Well, maybe you’re starting out and you’re intimidated by the costliness of everything e.g art supplies, acting classes, publishing etc. Maybe you’ve tried to – and I’m speaking from personal experience here – make short films and you’ve freaked out over realizing how much you have to budget for food, camera rentals, tarps to make sure nothing gets muddy. Stuff you couldn’t even have imagined. How the heck are you going to raise money for all that?
Sure, there’s crowdfunding and grants. There’s desperately guilt-tripping your friends (don’t do this one). For a lot of people it’s the starving artist life when they’re starting out. There’s this unfortunate catch-22 that is harmful in the workforce in general, not just for artists: I can’t gain experience without having experience, so how can I convince people to invest in my “vision?”
Success is measured differently for each person. Some are very content to not live out their passion as their career – or at least it’s not their primary source of income. Numerous extremely talented people practice creativity on the side, and are very happy to do so. I’m sure these people would be tickled pink if they could make a living doing what they love, but we can’t have everything in life.

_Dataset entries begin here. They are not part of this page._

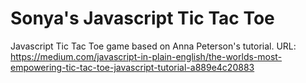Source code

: # Sonya's Javascript Tic Tac Toe

Javascript Tic Tac Toe game based on Anna Peterson's tutorial.
URL: https://medium.com/javascript-in-plain-english/the-worlds-most-empowering-tic-tac-toe-javascript-tutorial-a889e4c20883
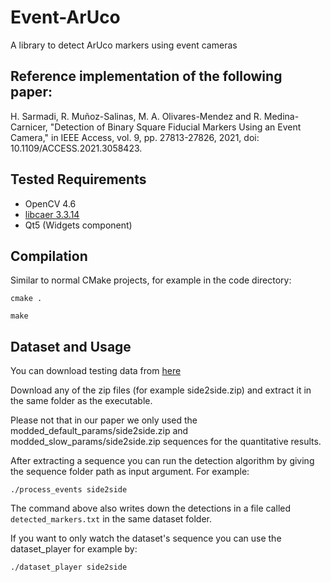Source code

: # Event-ArUco

A library to detect ArUco markers using event cameras

## Reference implementation of the following paper:
H. Sarmadi, R. Muñoz-Salinas, M. A. Olivares-Mendez and R. Medina-Carnicer, "Detection of Binary Square Fiducial Markers Using an Event Camera," in IEEE Access, vol. 9, pp. 27813-27826, 2021, doi: 10.1109/ACCESS.2021.3058423.

## Tested Requirements
- OpenCV 4.6
- [libcaer 3.3.14](https://gitlab.com/inivation/dv/libcaer/-/tree/3.3.14)
- Qt5 (Widgets component)


## Compilation
Similar to normal CMake projects, for example in the code directory:

`cmake .`

`make `

## Dataset and Usage
You can download testing data from [here](http://sarmadi.me/public_files/event-aruco/)

Download any of the zip files (for example side2side.zip) and extract it in the same folder as the executable.

Please not that in our paper we only used the modded_default_params/side2side.zip and modded_slow_params/side2side.zip sequences for the quantitative results.

After extracting a sequence you can run the detection algorithm by giving the sequence folder path as input argument. For example:

`./process_events side2side`

The command above also writes down the detections in a file called `detected_markers.txt` in the same dataset folder.

If you want to only watch the dataset's sequence you can use the dataset_player for example by:

`./dataset_player side2side`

Sometimes we have to force ourselves into a mindset that might not feel natural. Learning basic entrepreneurial tricks of the trade is undesirable to a lot of artists, who I’m sure would prefer to not have to deal with textbook business terms, but it’s paradoxically critical to success. How can companies, agencies, and galleries know what you have to offer if you don’t market yourself?
Let’s say you do work hard on marketing yourself – you might perfect the art of the television show pitch, getting the writing and the presentation and how you can sell it just right, and they…still say no. So what to do in the meantime? Well, find a job you like. This actually isn’t as hard as it sounds: if you’ve gone to school for things you’re passionate about, if you’ve done a lot of writing and honing of your craft, there will be employment opportunities out there for you. Maybe you’ll teach. Maybe you’ll work in a shop related to your career choice. That’s a good first step.
It’s important to realize that success doesn’t come immediately. If you want to put the work into understanding how to market yourself, raise money for projects, and do everything else required of you to turn your passion into a career, you can’t be afraid to do it in baby steps. It’s going to be daunting at first – don’t let that intimidate you!
It’s certainly possible for your passion to become your job if you’re willing to put in the long-hard slog required to get there. But does it have to be? I don’t think so. If your passion doesn’t become your career – or maybe it does in part but you’ve got to supplement it with something else – well…it’s still your passion, right? It’s really okay to just do things because you enjoy them.